LIFE

Petting a cat or dog as little as 10 minutes reduces stress, study shows

Even 10 minutes of interacting with cats and dogs can significantly reduce a person's stress hormone level, according to a study of college students published last month.

Research conducted among 294 students by a group of scientists at Washington State University demonstrated the positive impact of interacting with pets, as published in the AERA Open journal in June.

The study is the first to demonstrate a reduction in the level of cortisol, a stress hormone, during a real-life intervention rather than in a laboratory setting, a report on Monday by Science Daily research website said.

The participants in the study were randomly divided into four groups. The first group had hands-on interaction with cats and dogs in small groups for 10 minutes – petting, playing or just being with the pets.
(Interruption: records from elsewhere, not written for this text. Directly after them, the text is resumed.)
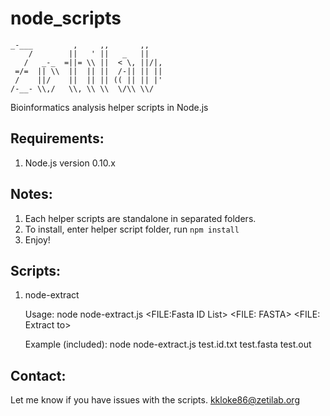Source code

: node_scripts
============

    _-___         ,     ,,       ,,
        /        ||   ' ||   _   ||
       /   _-_  =||= \\ ||  < \, ||/|,
     =/=  || \\  ||  || ||  /-|| || ||
     /    ||/    ||  || || (( || || |'
    /-__- \\,/   \\, \\ \\  \/\\ \\/

Bioinformatics analysis helper scripts in Node.js


Requirements:
-------------
1. Node.js version 0.10.x


Notes:
-----
1. Each helper scripts are standalone in separated folders.
2. To install, enter helper script folder, run `npm install`
3. Enjoy!

Scripts:
--------
1. node-extract

    Usage:
    node node-extract.js <FILE:Fasta ID List> <FILE: FASTA> <FILE: Extract to>
    
    Example (included):
    node node-extract.js test.id.txt test.fasta test.out


Contact:
--------
Let me know if you have issues with the scripts. <kkloke86@zetilab.org>
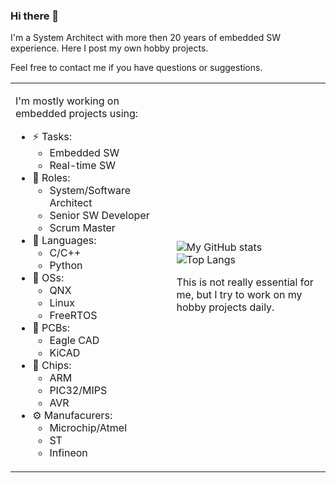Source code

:### Hi there 👋

I'm a System Architect with more then 20 years of embedded SW experience. Here I post my own hobby projects.

Feel free to contact me if you have questions or suggestions.

<table style="width:100%; border: none"><tr><td>

I'm mostly working on embedded projects using:

- ⚡ Tasks:
  - Embedded SW
  - Real-time SW
- 👯 Roles:
  - System/Software Architect
  - Senior SW Developer
  - Scrum Master
- 🔑 Languages:
  - C/C++
  - Python
- 🔧 OSs:
  - QNX
  - Linux
  - FreeRTOS
- 🔨 PCBs:
  - Eagle CAD
  - KiCAD
- 🧰 Chips:
  - ARM
  - PIC32/MIPS
  - AVR
- ⚙️ Manufacurers:
  - Microchip/Atmel
  - ST
  - Infineon

</td><td>

![My GitHub stats](https://github-readme-stats.vercel.app/api?username=red-scorp&show_icons=true)
![Top Langs](https://github-readme-stats.vercel.app/api/top-langs/?username=red-scorp&hide_progress=true)

This is not really essential for me, but I try to work on my hobby projects daily.

</td></tr></table>

<!--
**red-scorp/red-scorp** is a ✨ _special_ ✨ repository because its `README.md` (this file) appears on your GitHub profile.

Here are some ideas to get you started:

- 🔭 I’m currently working on ...
- 🌱 I’m currently learning ...
- 👯 I’m looking to collaborate on ...
- 🤔 I’m looking for help with ...
- 💬 Ask me about ...
- 📫 How to reach me: ...
- 😄 Pronouns: ...
- ⚡ Fun fact: ...
-->
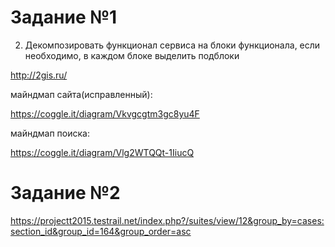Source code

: # Задание №1
2. Декомпозировать функционал сервиса на блоки функционала, если необходимо, в каждом блоке выделить подблоки 

 http://2gis.ru/
 
 майндмап сайта(исправленный):
 
 https://coggle.it/diagram/Vkvgcgtm3gc8yu4F
 
 майндмап поиска:
 
 https://coggle.it/diagram/Vlg2WTQQt-1IiucQ

# Задание №2


https://projectt2015.testrail.net/index.php?/suites/view/12&group_by=cases:section_id&group_id=164&group_order=asc


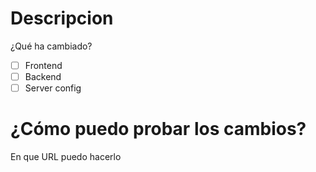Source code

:# Descripcion
¿Qué ha cambiado?

- [ ] Frontend
- [ ] Backend
- [ ] Server config

# ¿Cómo puedo probar los cambios?
En que URL puedo hacerlo
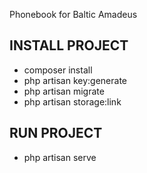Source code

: Phonebook for Baltic Amadeus

## INSTALL PROJECT

- composer install
- php artisan key:generate
- php artisan migrate
- php artisan storage:link

## RUN PROJECT

- php artisan serve
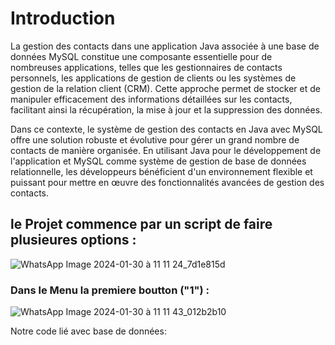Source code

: # Introduction 

La gestion des contacts dans une application Java associée à une base de données MySQL constitue une composante essentielle pour de nombreuses applications, telles que les gestionnaires de contacts personnels, les applications de gestion de clients ou les systèmes de gestion de la relation client (CRM). Cette approche permet de stocker et de manipuler efficacement des informations détaillées sur les contacts, facilitant ainsi la récupération, la mise à jour et la suppression des données.

Dans ce contexte, le système de gestion des contacts en Java avec MySQL offre une solution robuste et évolutive pour gérer un grand nombre de contacts de manière organisée. En utilisant Java pour le développement de l'application et MySQL comme système de gestion de base de données relationnelle, les développeurs bénéficient d'un environnement flexible et puissant pour mettre en œuvre des fonctionnalités avancées de gestion des contacts.

## le Projet commence par un script de faire plusieures options : 

![WhatsApp Image 2024-01-30 à 11 11 24_7d1e815d](https://github.com/chaymaemerhrioui1/gestion_des_contacts/assets/128318349/3d8fe843-17f4-4a35-a4e3-5d4ff3178161)

### Dans le Menu la premiere boutton ("1") : 

![WhatsApp Image 2024-01-30 à 11 11 43_012b2b10](https://github.com/chaymaemerhrioui1/gestion_des_contacts/assets/128318349/7b9d4afd-d13d-4dc2-9c2f-af4ea23ba61c)

Notre code lié avec base de données: 



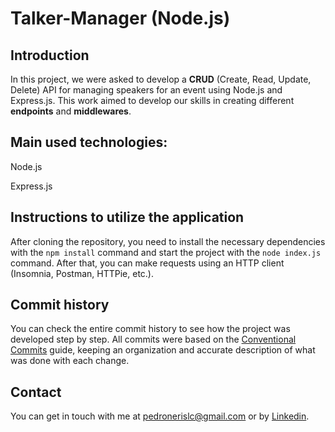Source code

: # Talker-Manager (Node.js)

## Introduction
In this project, we were asked to develop a **CRUD** (Create, Read, Update, Delete) API for managing speakers for an event using Node.js and Express.js. This work aimed to develop our skills in creating different **endpoints** and **middlewares**.

## Main used technologies:
Node.js

Express.js

## Instructions to utilize the application
After cloning the repository, you need to install the necessary dependencies with the `npm install` command and start the project with the `node index.js` command. After that, you can make requests using an HTTP client (Insomnia, Postman, HTTPie, etc.).

## Commit history
You can check the entire commit history to see how the project was developed step by step. All commits were based on the [Conventional Commits](https://www.conventionalcommits.org/en/v1.0.0/) guide, keeping an organization and accurate description of what was done with each change.

## Contact
You can get in touch with me at pedronerislc@gmail.com or by <a href="https://www.linkedin.com/in/pedro-nl-caldas/">Linkedin</a>.
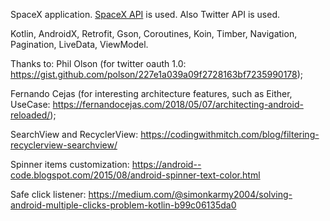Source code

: SpaceX application. [SpaceX API](https://github.com/r-spacex/SpaceX-API) is used.
Also Twitter API is used.

Kotlin, AndroidX, Retrofit, Gson, Coroutines, Koin, Timber, Navigation, Pagination, LiveData, ViewModel.

Thanks to: 
Phil Olson (for twitter oauth 1.0: https://gist.github.com/polson/227e1a039a09f2728163bf7235990178);

Fernando Cejas (for interesting architecture features, such as Either, UseCase: https://fernandocejas.com/2018/05/07/architecting-android-reloaded/);

SearchView and RecyclerView: https://codingwithmitch.com/blog/filtering-recyclerview-searchview/

Spinner items customization: https://android--code.blogspot.com/2015/08/android-spinner-text-color.html

Safe click listener: https://medium.com/@simonkarmy2004/solving-android-multiple-clicks-problem-kotlin-b99c06135da0
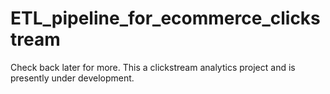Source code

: # ETL_pipeline_for_ecommerce_clickstream
Check back later for more. This a clickstream analytics project and is presently under development.
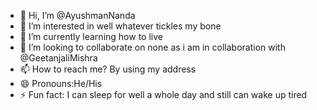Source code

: - 👋 Hi, I’m @AyushmanNanda
- 👀 I’m interested in well whatever tickles my bone
- 🌱 I’m currently learning how to live
- 💞️ I’m looking to collaborate on none as i am in collaboration with @GeetanjaliMishra
- 📫 How to reach me? By using my address 
- 😄 Pronouns:He/His
- ⚡ Fun fact: I can sleep for well a whole day and still can wake up tired

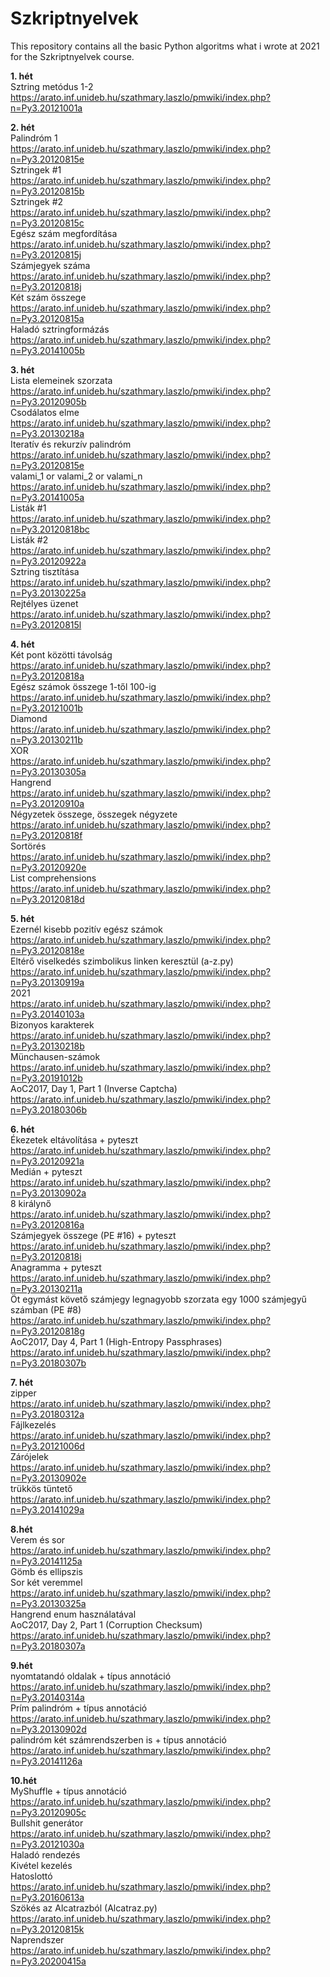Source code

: # Szkriptnyelvek
This repository contains all the basic Python algoritms what i wrote at 2021 for the Szkriptnyelvek course.

__1. hét__  
Sztring metódus 1-2  
https://arato.inf.unideb.hu/szathmary.laszlo/pmwiki/index.php?n=Py3.20121001a

__2. hét__  
Palindróm 1  
https://arato.inf.unideb.hu/szathmary.laszlo/pmwiki/index.php?n=Py3.20120815e  
Sztringek #1  
https://arato.inf.unideb.hu/szathmary.laszlo/pmwiki/index.php?n=Py3.20120815b  
Sztringek #2  
https://arato.inf.unideb.hu/szathmary.laszlo/pmwiki/index.php?n=Py3.20120815c  
Egész szám megfordítása  
https://arato.inf.unideb.hu/szathmary.laszlo/pmwiki/index.php?n=Py3.20120815j  
Számjegyek száma  
https://arato.inf.unideb.hu/szathmary.laszlo/pmwiki/index.php?n=Py3.20120818j  
Két szám összege  
https://arato.inf.unideb.hu/szathmary.laszlo/pmwiki/index.php?n=Py3.20120815a  
Haladó sztringformázás  
https://arato.inf.unideb.hu/szathmary.laszlo/pmwiki/index.php?n=Py3.20141005b  

__3. hét__  
Lista elemeinek szorzata  
https://arato.inf.unideb.hu/szathmary.laszlo/pmwiki/index.php?n=Py3.20120905b  
Csodálatos elme  
https://arato.inf.unideb.hu/szathmary.laszlo/pmwiki/index.php?n=Py3.20130218a  
Iteratív és rekurzív palindróm  
https://arato.inf.unideb.hu/szathmary.laszlo/pmwiki/index.php?n=Py3.20120815e  
valami_1 or valami_2 or valami_n  
https://arato.inf.unideb.hu/szathmary.laszlo/pmwiki/index.php?n=Py3.20141005a  
Listák #1  
https://arato.inf.unideb.hu/szathmary.laszlo/pmwiki/index.php?n=Py3.20120818bc  
Listák #2  
https://arato.inf.unideb.hu/szathmary.laszlo/pmwiki/index.php?n=Py3.20120922a  
Sztring tisztítása  
https://arato.inf.unideb.hu/szathmary.laszlo/pmwiki/index.php?n=Py3.20130225a  
Rejtélyes üzenet  
https://arato.inf.unideb.hu/szathmary.laszlo/pmwiki/index.php?n=Py3.20120815l  

__4. hét__  
Két pont közötti távolság  
https://arato.inf.unideb.hu/szathmary.laszlo/pmwiki/index.php?n=Py3.20120818a  
Egész számok összege 1-től 100-ig  
https://arato.inf.unideb.hu/szathmary.laszlo/pmwiki/index.php?n=Py3.20121001b  
Diamond  
https://arato.inf.unideb.hu/szathmary.laszlo/pmwiki/index.php?n=Py3.20130211b  
XOR  
https://arato.inf.unideb.hu/szathmary.laszlo/pmwiki/index.php?n=Py3.20130305a  
Hangrend  
https://arato.inf.unideb.hu/szathmary.laszlo/pmwiki/index.php?n=Py3.20120910a  
Négyzetek összege, összegek négyzete  
https://arato.inf.unideb.hu/szathmary.laszlo/pmwiki/index.php?n=Py3.20120818f  
Sortörés  
https://arato.inf.unideb.hu/szathmary.laszlo/pmwiki/index.php?n=Py3.20120920e  
List comprehensions  
https://arato.inf.unideb.hu/szathmary.laszlo/pmwiki/index.php?n=Py3.20120818d  

__5. hét__  
Ezernél kisebb pozitív egész számok  
https://arato.inf.unideb.hu/szathmary.laszlo/pmwiki/index.php?n=Py3.20120818e  
Eltérő viselkedés szimbolikus linken keresztül (a-z.py)  
https://arato.inf.unideb.hu/szathmary.laszlo/pmwiki/index.php?n=Py3.20130919a  
2021  
https://arato.inf.unideb.hu/szathmary.laszlo/pmwiki/index.php?n=Py3.20140103a  
Bizonyos karakterek  
https://arato.inf.unideb.hu/szathmary.laszlo/pmwiki/index.php?n=Py3.20130218b  
Münchausen-számok  
https://arato.inf.unideb.hu/szathmary.laszlo/pmwiki/index.php?n=Py3.20191012b  
AoC2017, Day 1, Part 1 (Inverse Captcha)  
https://arato.inf.unideb.hu/szathmary.laszlo/pmwiki/index.php?n=Py3.20180306b  

__6. hét__  
Ékezetek eltávolítása + pyteszt  
https://arato.inf.unideb.hu/szathmary.laszlo/pmwiki/index.php?n=Py3.20120921a  
Medián + pyteszt  
https://arato.inf.unideb.hu/szathmary.laszlo/pmwiki/index.php?n=Py3.20130902a  
8 királynő  
https://arato.inf.unideb.hu/szathmary.laszlo/pmwiki/index.php?n=Py3.20120816a  
Számjegyek összege (PE #16) + pyteszt  
https://arato.inf.unideb.hu/szathmary.laszlo/pmwiki/index.php?n=Py3.20120818i  
Anagramma + pyteszt  
https://arato.inf.unideb.hu/szathmary.laszlo/pmwiki/index.php?n=Py3.20130211a  
Öt egymást követő számjegy legnagyobb szorzata egy 1000 számjegyű számban (PE #8)  
https://arato.inf.unideb.hu/szathmary.laszlo/pmwiki/index.php?n=Py3.20120818g  
AoC2017, Day 4, Part 1 (High-Entropy Passphrases)  
https://arato.inf.unideb.hu/szathmary.laszlo/pmwiki/index.php?n=Py3.20180307b  

__7. hét__  
zipper  
https://arato.inf.unideb.hu/szathmary.laszlo/pmwiki/index.php?n=Py3.20180312a  
Fájlkezelés  
https://arato.inf.unideb.hu/szathmary.laszlo/pmwiki/index.php?n=Py3.20121006d  
Zárójelek  
https://arato.inf.unideb.hu/szathmary.laszlo/pmwiki/index.php?n=Py3.20130902e  
trükkös tüntető  
https://arato.inf.unideb.hu/szathmary.laszlo/pmwiki/index.php?n=Py3.20141029a  

__8.hét__  
Verem és sor  
https://arato.inf.unideb.hu/szathmary.laszlo/pmwiki/index.php?n=Py3.20141125a  
Gömb és ellipszis  
Sor két veremmel  
https://arato.inf.unideb.hu/szathmary.laszlo/pmwiki/index.php?n=Py3.20130325a  
Hangrend enum használatával  
AoC2017, Day 2, Part 1 (Corruption Checksum)  
https://arato.inf.unideb.hu/szathmary.laszlo/pmwiki/index.php?n=Py3.20180307a  

__9.hét__  
nyomtatandó oldalak + típus annotáció  
https://arato.inf.unideb.hu/szathmary.laszlo/pmwiki/index.php?n=Py3.20140314a  
Prím palindróm + típus annotáció  
https://arato.inf.unideb.hu/szathmary.laszlo/pmwiki/index.php?n=Py3.20130902d  
palindróm két számrendszerben is + típus annotáció  
https://arato.inf.unideb.hu/szathmary.laszlo/pmwiki/index.php?n=Py3.20141126a  

__10.hét__  
MyShuffle + típus annotáció  
https://arato.inf.unideb.hu/szathmary.laszlo/pmwiki/index.php?n=Py3.20120905c  
Bullshit generátor  
https://arato.inf.unideb.hu/szathmary.laszlo/pmwiki/index.php?n=Py3.20121030a  
Haladó rendezés  
Kivétel kezelés  
Hatoslottó  
https://arato.inf.unideb.hu/szathmary.laszlo/pmwiki/index.php?n=Py3.20160613a  
Szökés az Alcatrazból (Alcatraz.py)  
https://arato.inf.unideb.hu/szathmary.laszlo/pmwiki/index.php?n=Py3.20120815k  
Naprendszer  
https://arato.inf.unideb.hu/szathmary.laszlo/pmwiki/index.php?n=Py3.20200415a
The second group observed others interacting with the animals while they waited in line for their turn.

The third group watched a slideshow of the same animals available during the intervention, while the fourth group was "wait-listed."

Within the scope of the study, the researchers collected several salivary cortisol samples from each participant during the day, starting from the morning when they first woke up and then after the animal interaction in order to measure the cortisol level.

The researchers found that those who handled the cats and dogs had significantly lower cortisol levels after their 10-minute interaction, even those who began with very high levels of cortisol.

"Just 10 minutes can have a significant impact," Patricia Pendry, an associate professor from WSU's Department of Human Development, was quoted by Science Daily.

"Students in our study that interacted with cats and dogs had a significant reduction in cortisol, a major stress hormone," she said.

Pendry said the team already knew that student enjoy interacting with animals and that it gives them more positive emotions.

"What we wanted to learn was whether this exposure would help students reduce their stress in a less subjective way. And it did, which is exciting because the reduction of stress hormones may, over time, have significant benefits for physical and mental health," she explained.

The next step in Pendry's team's research is to conduct and observe a four-week-long animal-assisted stress prevention program.